What is being asked:
Reproduce the listing below as it stands. Leave out each image.

[Task material Boundary: Start]

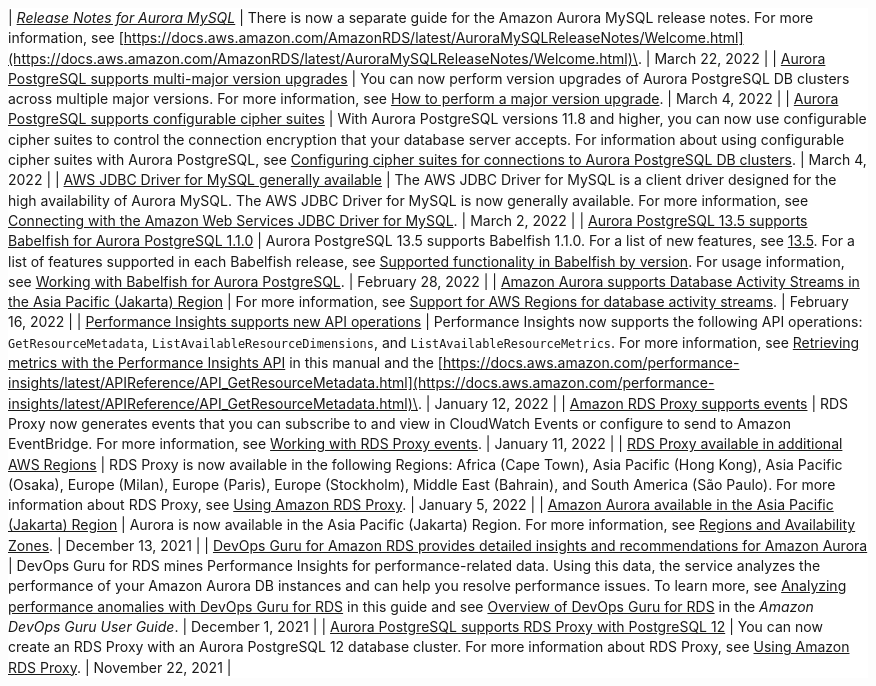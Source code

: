 | [*Release Notes for Aurora MySQL*](#WhatsNew) | There is now a separate guide for the Amazon Aurora MySQL release notes\. For more information, see [https://docs.aws.amazon.com/AmazonRDS/latest/AuroraMySQLReleaseNotes/Welcome.html](https://docs.aws.amazon.com/AmazonRDS/latest/AuroraMySQLReleaseNotes/Welcome.html)\. | March 22, 2022 | 
| [Aurora PostgreSQL supports multi\-major version upgrades](#WhatsNew) | You can now perform version upgrades of Aurora PostgreSQL DB clusters across multiple major versions\. For more information, see [ How to perform a major version upgrade](https://docs.aws.amazon.com/AmazonRDS/latest/AuroraUserGuide/USER_UpgradeDBInstance.PostgreSQL.html#USER_UpgradeDBInstance.PostgreSQL.MajorVersion)\. | March 4, 2022 | 
| [Aurora PostgreSQL supports configurable cipher suites](#WhatsNew) | With Aurora PostgreSQL versions 11\.8 and higher, you can now use configurable cipher suites to control the connection encryption that your database server accepts\. For information about using configurable cipher suites with Aurora PostgreSQL, see [ Configuring cipher suites for connections to Aurora PostgreSQL DB clusters](https://docs.aws.amazon.com/AmazonRDS/latest/AuroraUserGuide/AuroraPostgreSQL.Security.html#AuroraPostgreSQL.Security.SSL.ConfiguringCipherSuites)\.  | March 4, 2022 | 
| [AWS JDBC Driver for MySQL generally available](#WhatsNew) | The AWS JDBC Driver for MySQL is a client driver designed for the high availability of Aurora MySQL\. The AWS JDBC Driver for MySQL is now generally available\. For more information, see [ Connecting with the Amazon Web Services JDBC Driver for MySQL](https://docs.aws.amazon.com/AmazonRDS/latest/AuroraUserGuide/Aurora.Connecting.html#Aurora.Connecting.JDBCDriverMySQL)\. | March 2, 2022 | 
| [Aurora PostgreSQL 13\.5 supports Babelfish for Aurora PostgreSQL 1\.1\.0](#WhatsNew) | Aurora PostgreSQL 13\.5 supports Babelfish 1\.1\.0\. For a list of new features, see [13\.5](https://docs.aws.amazon.com/AmazonRDS/latest/AuroraPostgreSQLReleaseNotes/AuroraPostgreSQL.Updates.html#AuroraPostgreSQL.Updates.20180305.135X)\. For a list of features supported in each Babelfish release, see [Supported functionality in Babelfish by version](https://docs.aws.amazon.com/AmazonRDS/latest/AuroraUserGuide/babelfish-compatibility.supported-functionality-table.html)\. For usage information, see [Working with Babelfish for Aurora PostgreSQL](https://docs.aws.amazon.com/AmazonRDS/latest/AuroraUserGuide/babelfish.html)\.  | February 28, 2022 | 
| [Amazon Aurora supports Database Activity Streams in the Asia Pacific \(Jakarta\) Region](#WhatsNew) | For more information, see [Support for AWS Regions for database activity streams](https://docs.aws.amazon.com/AmazonRDS/latest/AuroraUserGuide/DBActivityStreams.Overview.html#DBActivityStreams.Overview.requirements.Regions)\.  | February 16, 2022 | 
| [Performance Insights supports new API operations](#WhatsNew) | Performance Insights now supports the following API operations: `GetResourceMetadata`, `ListAvailableResourceDimensions`, and `ListAvailableResourceMetrics`\. For more information, see [Retrieving metrics with the Performance Insights API](https://docs.aws.amazon.com/AmazonRDS/latest/AuroraUserGuide/USER_PerfInsights.API.html) in this manual and the [https://docs.aws.amazon.com/performance-insights/latest/APIReference/API_GetResourceMetadata.html](https://docs.aws.amazon.com/performance-insights/latest/APIReference/API_GetResourceMetadata.html)\. | January 12, 2022 | 
| [Amazon RDS Proxy supports events](#WhatsNew) | RDS Proxy now generates events that you can subscribe to and view in CloudWatch Events or configure to send to Amazon EventBridge\. For more information, see [Working with RDS Proxy events](https://docs.aws.amazon.com/AmazonRDS/latest/AuroraUserGuide/rds-proxy.events.html)\. | January 11, 2022 | 
| [RDS Proxy available in additional AWS Regions](#WhatsNew) | RDS Proxy is now available in the following Regions: Africa \(Cape Town\), Asia Pacific \(Hong Kong\), Asia Pacific \(Osaka\), Europe \(Milan\), Europe \(Paris\), Europe \(Stockholm\), Middle East \(Bahrain\), and South America \(São Paulo\)\. For more information about RDS Proxy, see [Using Amazon RDS Proxy](https://docs.aws.amazon.com/AmazonRDS/latest/AuroraUserGuide/rds-proxy.html)\. | January 5, 2022 | 
| [Amazon Aurora available in the Asia Pacific \(Jakarta\) Region](#WhatsNew) | Aurora is now available in the Asia Pacific \(Jakarta\) Region\. For more information, see [Regions and Availability Zones](https://docs.aws.amazon.com/AmazonRDS/latest/AuroraUserGuide/Concepts.RegionsAndAvailabilityZones.html)\. | December 13, 2021 | 
| [DevOps Guru for Amazon RDS provides detailed insights and recommendations for Amazon Aurora](#WhatsNew) | DevOps Guru for RDS mines Performance Insights for performance\-related data\. Using this data, the service analyzes the performance of your Amazon Aurora DB instances and can help you resolve performance issues\. To learn more, see [Analyzing performance anomalies with DevOps Guru for RDS](https://docs.aws.amazon.com/AmazonRDS/latest/AuroraUserGuide/devops-guru-for-rds.html) in this guide and see [Overview of DevOps Guru for RDS](https://docs.aws.amazon.com/devops-guru/latest/userguide/working-with-rds.overview.html) in the *Amazon DevOps Guru User Guide*\. | December 1, 2021 | 
| [Aurora PostgreSQL supports RDS Proxy with PostgreSQL 12](#WhatsNew) | You can now create an RDS Proxy with an Aurora PostgreSQL 12 database cluster\. For more information about RDS Proxy, see [Using Amazon RDS Proxy](https://docs.aws.amazon.com/AmazonRDS/latest/AuroraUserGuide/rds-proxy.html)\. | November 22, 2021 |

[Task material Boundary: End]

Answer to the exercise:
Source code

: | [*Release Notes for Aurora MySQL*](#WhatsNew) | There is now a separate guide for the Amazon Aurora MySQL release notes\. For more information, see [https://docs.aws.amazon.com/AmazonRDS/latest/AuroraMySQLReleaseNotes/Welcome.html](https://docs.aws.amazon.com/AmazonRDS/latest/AuroraMySQLReleaseNotes/Welcome.html)\. | March 22, 2022 | 
| [Aurora PostgreSQL supports multi\-major version upgrades](#WhatsNew) | You can now perform version upgrades of Aurora PostgreSQL DB clusters across multiple major versions\. For more information, see [ How to perform a major version upgrade](https://docs.aws.amazon.com/AmazonRDS/latest/AuroraUserGuide/USER_UpgradeDBInstance.PostgreSQL.html#USER_UpgradeDBInstance.PostgreSQL.MajorVersion)\. | March 4, 2022 | 
| [Aurora PostgreSQL supports configurable cipher suites](#WhatsNew) | With Aurora PostgreSQL versions 11\.8 and higher, you can now use configurable cipher suites to control the connection encryption that your database server accepts\. For information about using configurable cipher suites with Aurora PostgreSQL, see [ Configuring cipher suites for connections to Aurora PostgreSQL DB clusters](https://docs.aws.amazon.com/AmazonRDS/latest/AuroraUserGuide/AuroraPostgreSQL.Security.html#AuroraPostgreSQL.Security.SSL.ConfiguringCipherSuites)\.  | March 4, 2022 | 
| [AWS JDBC Driver for MySQL generally available](#WhatsNew) | The AWS JDBC Driver for MySQL is a client driver designed for the high availability of Aurora MySQL\. The AWS JDBC Driver for MySQL is now generally available\. For more information, see [ Connecting with the Amazon Web Services JDBC Driver for MySQL](https://docs.aws.amazon.com/AmazonRDS/latest/AuroraUserGuide/Aurora.Connecting.html#Aurora.Connecting.JDBCDriverMySQL)\. | March 2, 2022 | 
| [Aurora PostgreSQL 13\.5 supports Babelfish for Aurora PostgreSQL 1\.1\.0](#WhatsNew) | Aurora PostgreSQL 13\.5 supports Babelfish 1\.1\.0\. For a list of new features, see [13\.5](https://docs.aws.amazon.com/AmazonRDS/latest/AuroraPostgreSQLReleaseNotes/AuroraPostgreSQL.Updates.html#AuroraPostgreSQL.Updates.20180305.135X)\. For a list of features supported in each Babelfish release, see [Supported functionality in Babelfish by version](https://docs.aws.amazon.com/AmazonRDS/latest/AuroraUserGuide/babelfish-compatibility.supported-functionality-table.html)\. For usage information, see [Working with Babelfish for Aurora PostgreSQL](https://docs.aws.amazon.com/AmazonRDS/latest/AuroraUserGuide/babelfish.html)\.  | February 28, 2022 | 
| [Amazon Aurora supports Database Activity Streams in the Asia Pacific \(Jakarta\) Region](#WhatsNew) | For more information, see [Support for AWS Regions for database activity streams](https://docs.aws.amazon.com/AmazonRDS/latest/AuroraUserGuide/DBActivityStreams.Overview.html#DBActivityStreams.Overview.requirements.Regions)\.  | February 16, 2022 | 
| [Performance Insights supports new API operations](#WhatsNew) | Performance Insights now supports the following API operations: `GetResourceMetadata`, `ListAvailableResourceDimensions`, and `ListAvailableResourceMetrics`\. For more information, see [Retrieving metrics with the Performance Insights API](https://docs.aws.amazon.com/AmazonRDS/latest/AuroraUserGuide/USER_PerfInsights.API.html) in this manual and the [https://docs.aws.amazon.com/performance-insights/latest/APIReference/API_GetResourceMetadata.html](https://docs.aws.amazon.com/performance-insights/latest/APIReference/API_GetResourceMetadata.html)\. | January 12, 2022 | 
| [Amazon RDS Proxy supports events](#WhatsNew) | RDS Proxy now generates events that you can subscribe to and view in CloudWatch Events or configure to send to Amazon EventBridge\. For more information, see [Working with RDS Proxy events](https://docs.aws.amazon.com/AmazonRDS/latest/AuroraUserGuide/rds-proxy.events.html)\. | January 11, 2022 | 
| [RDS Proxy available in additional AWS Regions](#WhatsNew) | RDS Proxy is now available in the following Regions: Africa \(Cape Town\), Asia Pacific \(Hong Kong\), Asia Pacific \(Osaka\), Europe \(Milan\), Europe \(Paris\), Europe \(Stockholm\), Middle East \(Bahrain\), and South America \(São Paulo\)\. For more information about RDS Proxy, see [Using Amazon RDS Proxy](https://docs.aws.amazon.com/AmazonRDS/latest/AuroraUserGuide/rds-proxy.html)\. | January 5, 2022 | 
| [Amazon Aurora available in the Asia Pacific \(Jakarta\) Region](#WhatsNew) | Aurora is now available in the Asia Pacific \(Jakarta\) Region\. For more information, see [Regions and Availability Zones](https://docs.aws.amazon.com/AmazonRDS/latest/AuroraUserGuide/Concepts.RegionsAndAvailabilityZones.html)\. | December 13, 2021 | 
| [DevOps Guru for Amazon RDS provides detailed insights and recommendations for Amazon Aurora](#WhatsNew) | DevOps Guru for RDS mines Performance Insights for performance\-related data\. Using this data, the service analyzes the performance of your Amazon Aurora DB instances and can help you resolve performance issues\. To learn more, see [Analyzing performance anomalies with DevOps Guru for RDS](https://docs.aws.amazon.com/AmazonRDS/latest/AuroraUserGuide/devops-guru-for-rds.html) in this guide and see [Overview of DevOps Guru for RDS](https://docs.aws.amazon.com/devops-guru/latest/userguide/working-with-rds.overview.html) in the *Amazon DevOps Guru User Guide*\. | December 1, 2021 | 
| [Aurora PostgreSQL supports RDS Proxy with PostgreSQL 12](#WhatsNew) | You can now create an RDS Proxy with an Aurora PostgreSQL 12 database cluster\. For more information about RDS Proxy, see [Using Amazon RDS Proxy](https://docs.aws.amazon.com/AmazonRDS/latest/AuroraUserGuide/rds-proxy.html)\. | November 22, 2021 |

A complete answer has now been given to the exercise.